START Input records

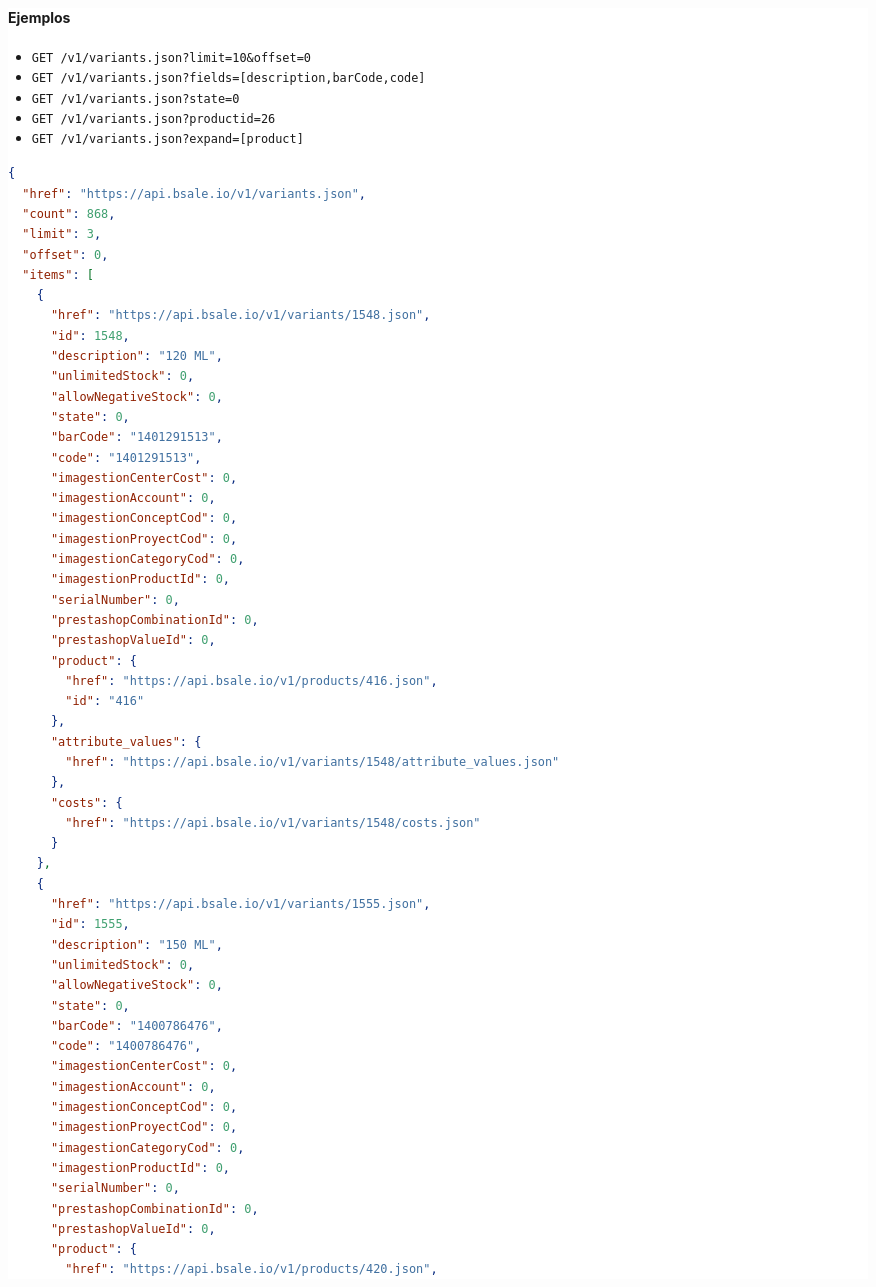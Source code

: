 #### Ejemplos
- `GET /v1/variants.json?limit=10&offset=0`
- `GET /v1/variants.json?fields=[description,barCode,code]`
- `GET /v1/variants.json?state=0`
- `GET /v1/variants.json?productid=26`
- `GET /v1/variants.json?expand=[product]`


```json title="Response /variants.json "
{
  "href": "https://api.bsale.io/v1/variants.json",
  "count": 868,
  "limit": 3,
  "offset": 0,
  "items": [
    {
      "href": "https://api.bsale.io/v1/variants/1548.json",
      "id": 1548,
      "description": "120 ML",
      "unlimitedStock": 0,
      "allowNegativeStock": 0,
      "state": 0,
      "barCode": "1401291513",
      "code": "1401291513",
      "imagestionCenterCost": 0,
      "imagestionAccount": 0,
      "imagestionConceptCod": 0,
      "imagestionProyectCod": 0,
      "imagestionCategoryCod": 0,
      "imagestionProductId": 0,
      "serialNumber": 0,
      "prestashopCombinationId": 0,
      "prestashopValueId": 0,
      "product": {
        "href": "https://api.bsale.io/v1/products/416.json",
        "id": "416"
      },
      "attribute_values": {
        "href": "https://api.bsale.io/v1/variants/1548/attribute_values.json"
      },
      "costs": {
        "href": "https://api.bsale.io/v1/variants/1548/costs.json"
      }
    },
    {
      "href": "https://api.bsale.io/v1/variants/1555.json",
      "id": 1555,
      "description": "150 ML",
      "unlimitedStock": 0,
      "allowNegativeStock": 0,
      "state": 0,
      "barCode": "1400786476",
      "code": "1400786476",
      "imagestionCenterCost": 0,
      "imagestionAccount": 0,
      "imagestionConceptCod": 0,
      "imagestionProyectCod": 0,
      "imagestionCategoryCod": 0,
      "imagestionProductId": 0,
      "serialNumber": 0,
      "prestashopCombinationId": 0,
      "prestashopValueId": 0,
      "product": {
        "href": "https://api.bsale.io/v1/products/420.json",
```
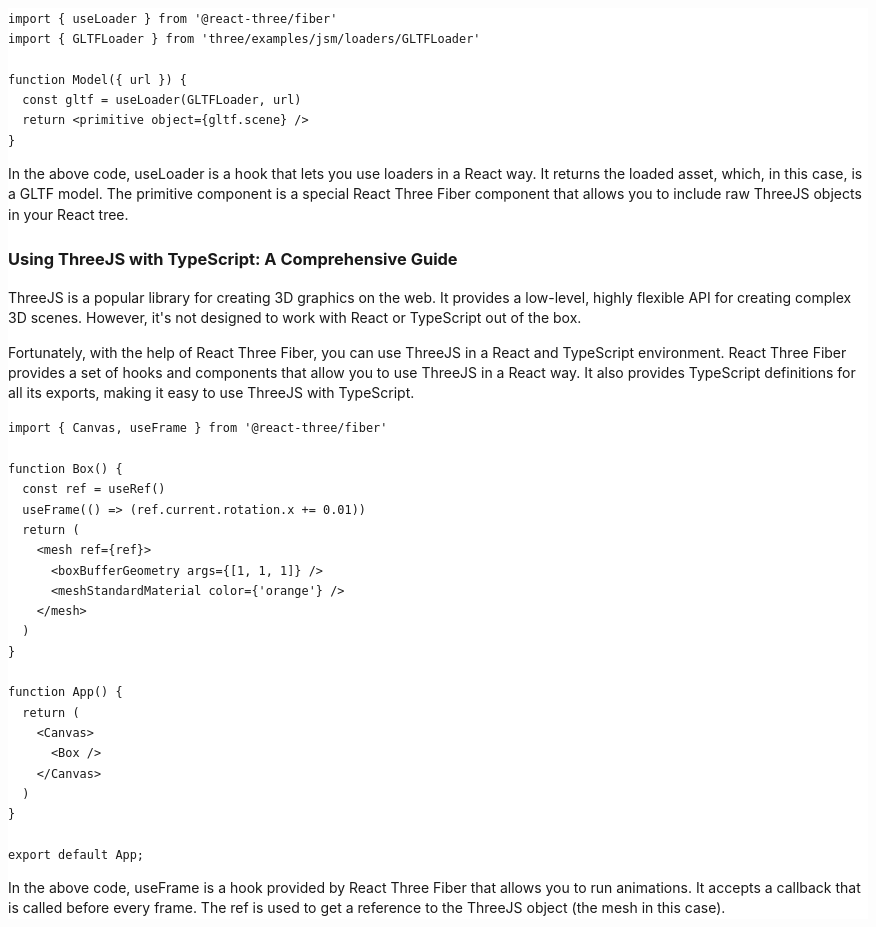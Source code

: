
 ```
import { useLoader } from '@react-three/fiber'
import { GLTFLoader } from 'three/examples/jsm/loaders/GLTFLoader'

function Model({ url }) {
  const gltf = useLoader(GLTFLoader, url)
  return <primitive object={gltf.scene} />
}
```

In the above code, useLoader is a hook that lets you use loaders in a React way. It returns the loaded asset, which, in this case, is a GLTF model. The primitive component is a special React Three Fiber component that allows you to include raw ThreeJS objects in your React tree.

### Using ThreeJS with TypeScript: A Comprehensive Guide

ThreeJS is a popular library for creating 3D graphics on the web. It provides a low-level, highly flexible API for creating complex 3D scenes. However, it's not designed to work with React or TypeScript out of the box.

Fortunately, with the help of React Three Fiber, you can use ThreeJS in a React and TypeScript environment. React Three Fiber provides a set of hooks and components that allow you to use ThreeJS in a React way. It also provides TypeScript definitions for all its exports, making it easy to use ThreeJS with TypeScript.

```
import { Canvas, useFrame } from '@react-three/fiber'

function Box() {
  const ref = useRef()
  useFrame(() => (ref.current.rotation.x += 0.01))
  return (
    <mesh ref={ref}>
      <boxBufferGeometry args={[1, 1, 1]} />
      <meshStandardMaterial color={'orange'} />
    </mesh>
  )
}

function App() {
  return (
    <Canvas>
      <Box />
    </Canvas>
  )
}

export default App;
```

In the above code, useFrame is a hook provided by React Three Fiber that allows you to run animations. It accepts a callback that is called before every frame. The ref is used to get a reference to the ThreeJS object (the mesh in this case).
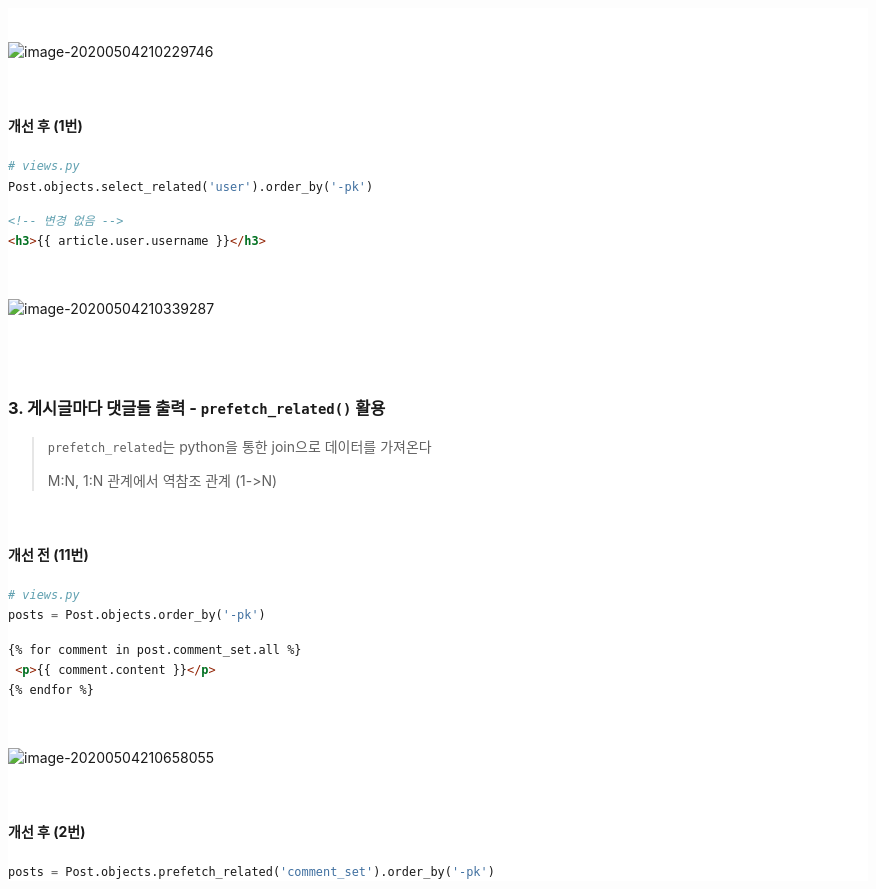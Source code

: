 <br>

![image-20200504210229746](../images/image-20200504210229746.png)

<br>

#### 개선 후 (1번)

```python
# views.py
Post.objects.select_related('user').order_by('-pk')
```

```html
<!-- 변경 없음 -->
<h3>{{ article.user.username }}</h3>
```

<br>

![image-20200504210339287](../images/image-20200504210339287.png)

<br>

<br>

### 3. 게시글마다 댓글들 출력 - `prefetch_related()` 활용

> `prefetch_related`는 python을 통한 join으로 데이터를 가져온다
>
> M:N, 1:N 관계에서 역참조 관계 (1->N)

<br>

#### 개선 전 (11번)

```python
# views.py
posts = Post.objects.order_by('-pk')
```

```html
{% for comment in post.comment_set.all %}
 <p>{{ comment.content }}</p>
{% endfor %}
```

<br>

![image-20200504210658055](../images/image-20200504210658055.png)

<br>

#### 개선 후 (2번)

```python
posts = Post.objects.prefetch_related('comment_set').order_by('-pk')
```
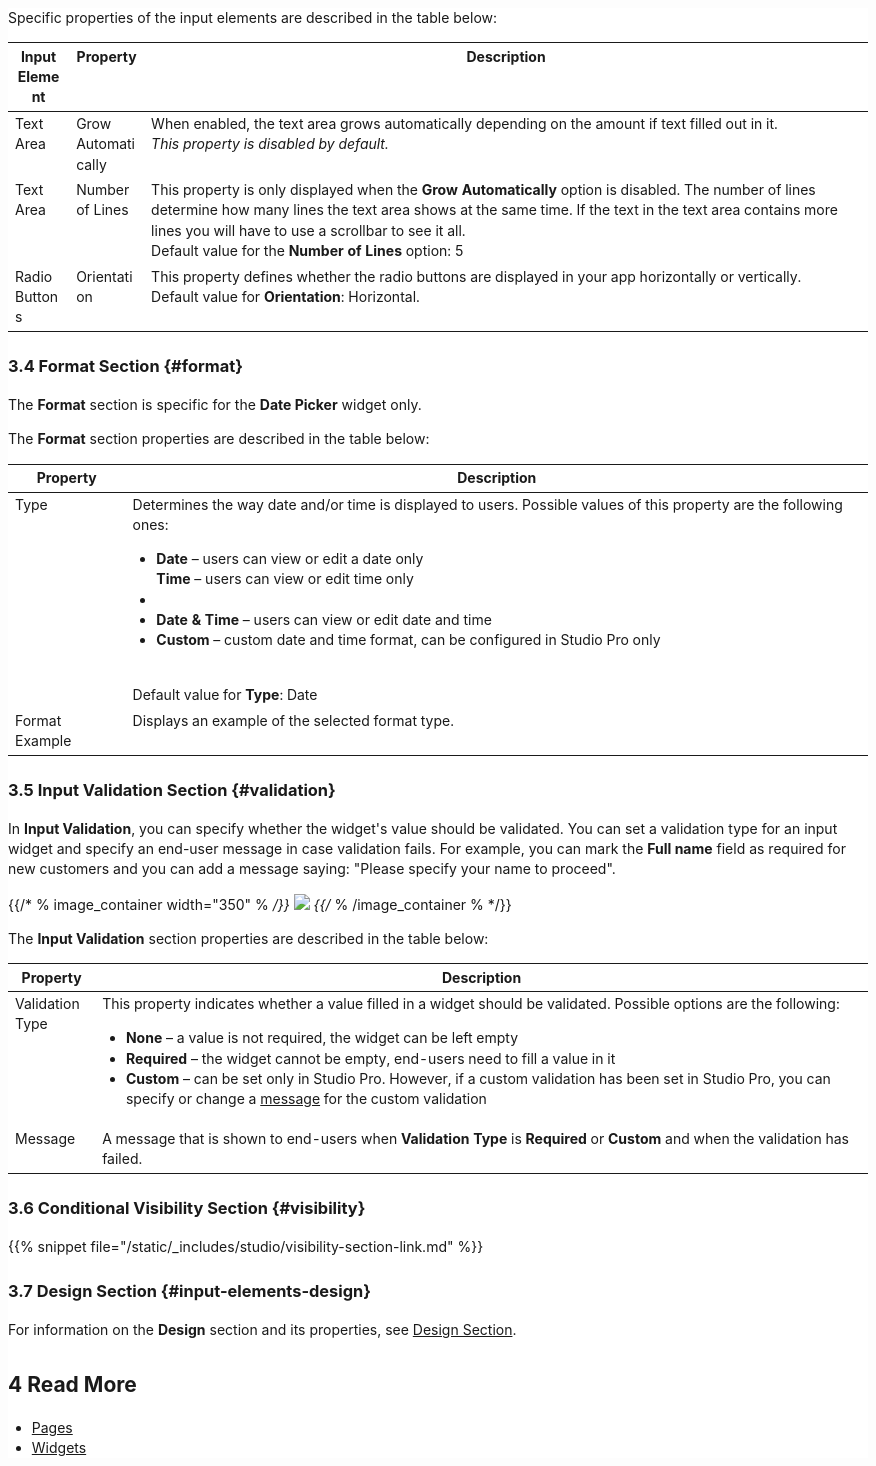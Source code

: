 Specific properties of the input elements are described in the table below:

| Input Element | Property           | Description                                                  |
| ------------- | ------------------ | ------------------------------------------------------------ |
| Text Area     | Grow Automatically | When enabled, the text area grows automatically depending on the amount if text filled out in it. <br />*This property is disabled by default.* |
| Text Area     | Number of Lines    | This property is only displayed when the **Grow Automatically** option is disabled.  The number of lines determine how many lines the text area shows at the same time. If the text in the text area contains more lines you will have to use a scrollbar to see it all. <br />Default value for the **Number of Lines** option: 5 |
| Radio Buttons | Orientation        | This property defines whether the radio buttons are displayed in your app horizontally or vertically. <br />Default value for **Orientation**: Horizontal. |

### 3.4 Format Section {#format}

The **Format** section is specific for the **Date Picker** widget only. 

 The **Format** section properties are described in the table below:

| Property       | Description                                                  |
| -------------- | ------------------------------------------------------------ |
| Type           | Determines the way date and/or time is displayed to users. Possible values of this property are the following ones: <ul><li>**Date** – users can view or edit a date only</li>**Time** – users can view or edit time only<li></li><li>**Date & Time** – users can view or edit date and time</li><li>**Custom** – custom date and time format, can be configured in Studio Pro only</li></ul><br />Default value for **Type**: Date |
| Format Example | Displays an example of the selected format type.             |

### 3.5 Input Validation Section {#validation}

In **Input Validation**, you can specify whether the widget's value should be validated. You can set a validation type for an input widget and specify an end-user message in case validation fails. For example, you can mark the **Full name** field as required for new customers and you can add a message saying: "Please specify your name to proceed".

{{/* % image_container width="350" % */}}
![](/attachments/studio/page-editor/page-editor-widgets/page-editor-widgets-input-elements/Validation-type-required.png)
{{/* % /image_container % */}}


The **Input Validation** section properties are described in the table below:

| Property                                 | Description                                                  |
| ---------------------------------------- | ------------------------------------------------------------ |
| Validation Type                          | This property indicates whether a value filled in a widget should be validated. Possible options are the following:<br /><ul><li>**None** – a value is not required, the widget can be left empty</li><li>**Required** – the widget cannot be empty, end-users need to fill a value in it</li><li>**Custom** – can be set only in Studio Pro. However, if a custom validation has been set in Studio Pro, you can specify or change a [message](#validation-message) for the custom validation</li></ul> |
| <a name="validation-message"></a>Message | A message that is shown to end-users when **Validation Type** is **Required** or **Custom** and when the validation has failed. |

### 3.6 Conditional Visibility Section {#visibility}

{{% snippet file="/static/_includes/studio/visibility-section-link.md" %}}

### 3.7 Design Section {#input-elements-design}

For information on the **Design** section and its properties, see [Design Section](/studio/page-editor-widgets-design-section/).

## 4 Read More

* [Pages](/studio/page-editor/) 
* [Widgets](/studio/page-editor-widgets/)
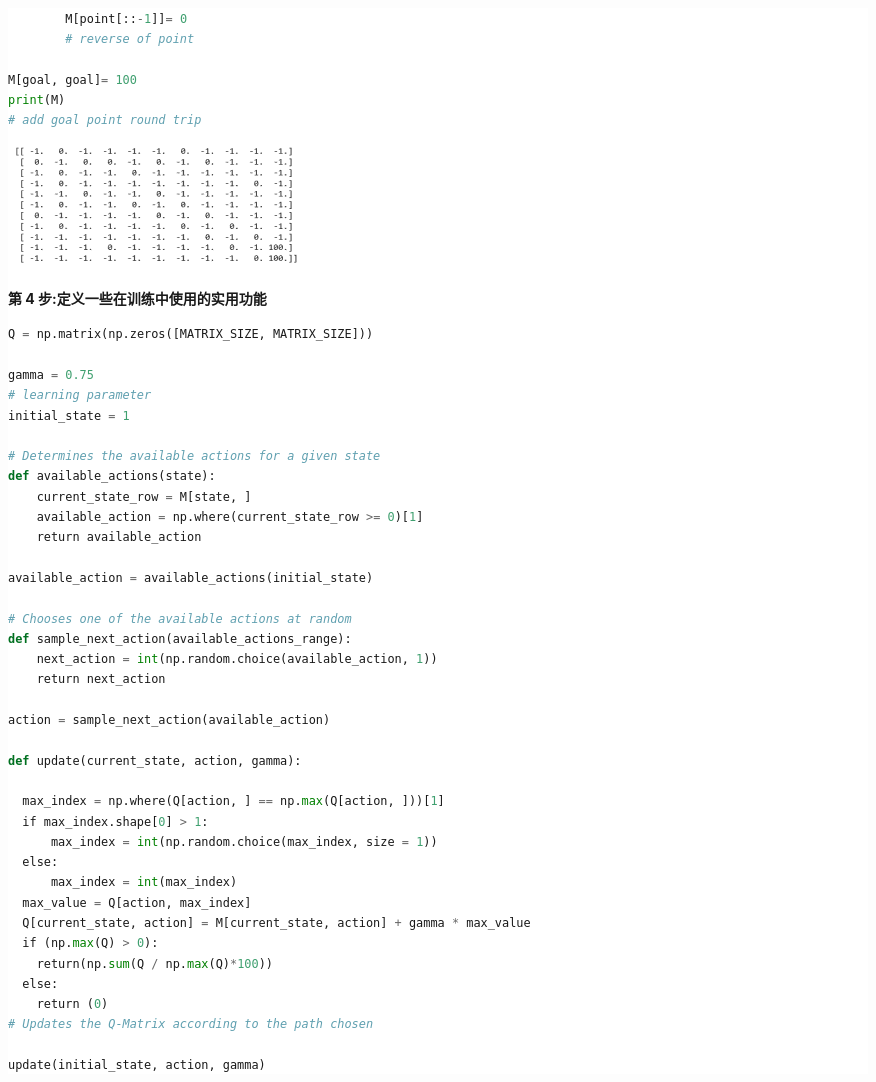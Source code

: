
 ```py
        M[point[::-1]]= 0
        # reverse of point

M[goal, goal]= 100
print(M)
# add goal point round trip
```

![](img/b7f67e05d9fe390a00cf270bcf95454d.png)

**第 4 步:定义一些在训练中使用的实用功能**

```py
Q = np.matrix(np.zeros([MATRIX_SIZE, MATRIX_SIZE]))

gamma = 0.75
# learning parameter
initial_state = 1

# Determines the available actions for a given state
def available_actions(state):
    current_state_row = M[state, ]
    available_action = np.where(current_state_row >= 0)[1]
    return available_action

available_action = available_actions(initial_state)

# Chooses one of the available actions at random
def sample_next_action(available_actions_range):
    next_action = int(np.random.choice(available_action, 1))
    return next_action

action = sample_next_action(available_action)

def update(current_state, action, gamma):

  max_index = np.where(Q[action, ] == np.max(Q[action, ]))[1]
  if max_index.shape[0] > 1:
      max_index = int(np.random.choice(max_index, size = 1))
  else:
      max_index = int(max_index)
  max_value = Q[action, max_index]
  Q[current_state, action] = M[current_state, action] + gamma * max_value
  if (np.max(Q) > 0):
    return(np.sum(Q / np.max(Q)*100))
  else:
    return (0)
# Updates the Q-Matrix according to the path chosen

update(initial_state, action, gamma)
```
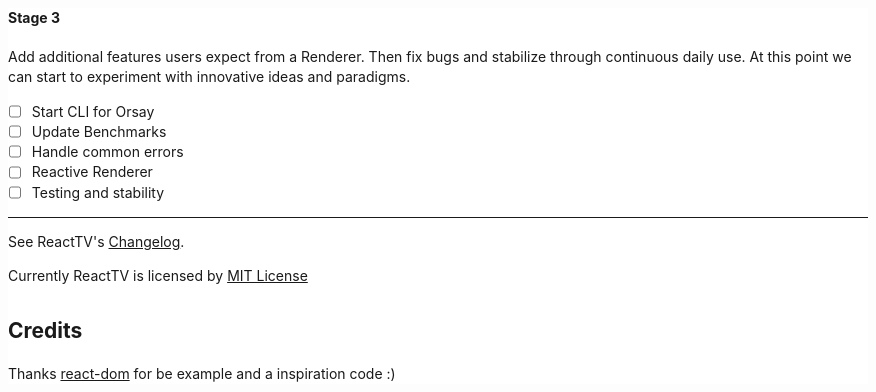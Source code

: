 #### Stage 3

Add additional features users expect from a Renderer. Then fix bugs and stabilize through continuous daily use. At this point we can start to experiment with innovative ideas and paradigms.

- [ ] Start CLI for Orsay
- [ ] Update Benchmarks
- [ ] Handle common errors
- [ ] Reactive Renderer
- [ ] Testing and stability

----------------------------------------------------

See ReactTV's [Changelog](https://github.com/raphamorim/react-tv/blob/master/CHANGELOG.md).

Currently ReactTV is licensed by [MIT License](https://github.com/raphamorim/react-tv/blob/master/LICENSE.md)

## Credits

Thanks [react-dom](https://github.com/facebook/react/tree/master/packages/react-dom) for be example and a inspiration code :)
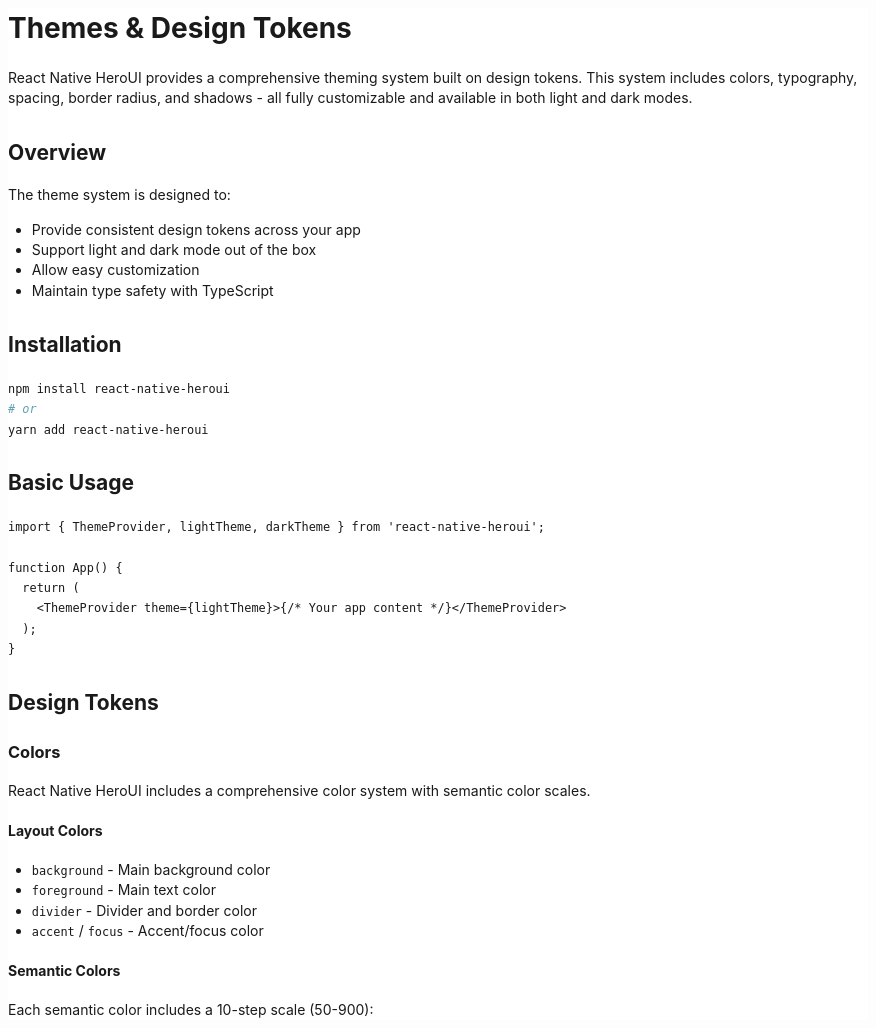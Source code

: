 # Themes & Design Tokens

React Native HeroUI provides a comprehensive theming system built on design tokens. This system includes colors, typography, spacing, border radius, and shadows - all fully customizable and available in both light and dark modes.

## Overview

The theme system is designed to:

- Provide consistent design tokens across your app
- Support light and dark mode out of the box
- Allow easy customization
- Maintain type safety with TypeScript

## Installation

```bash
npm install react-native-heroui
# or
yarn add react-native-heroui
```

## Basic Usage

```tsx
import { ThemeProvider, lightTheme, darkTheme } from 'react-native-heroui';

function App() {
  return (
    <ThemeProvider theme={lightTheme}>{/* Your app content */}</ThemeProvider>
  );
}
```

## Design Tokens

### Colors

React Native HeroUI includes a comprehensive color system with semantic color scales.

#### Layout Colors

- `background` - Main background color
- `foreground` - Main text color
- `divider` - Divider and border color
- `accent` / `focus` - Accent/focus color

#### Semantic Colors

Each semantic color includes a 10-step scale (50-900):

END Input records

● **What is required**
Using the entries above, state the number of lines that include "function". Add nothing else.

● **Response to this task**
4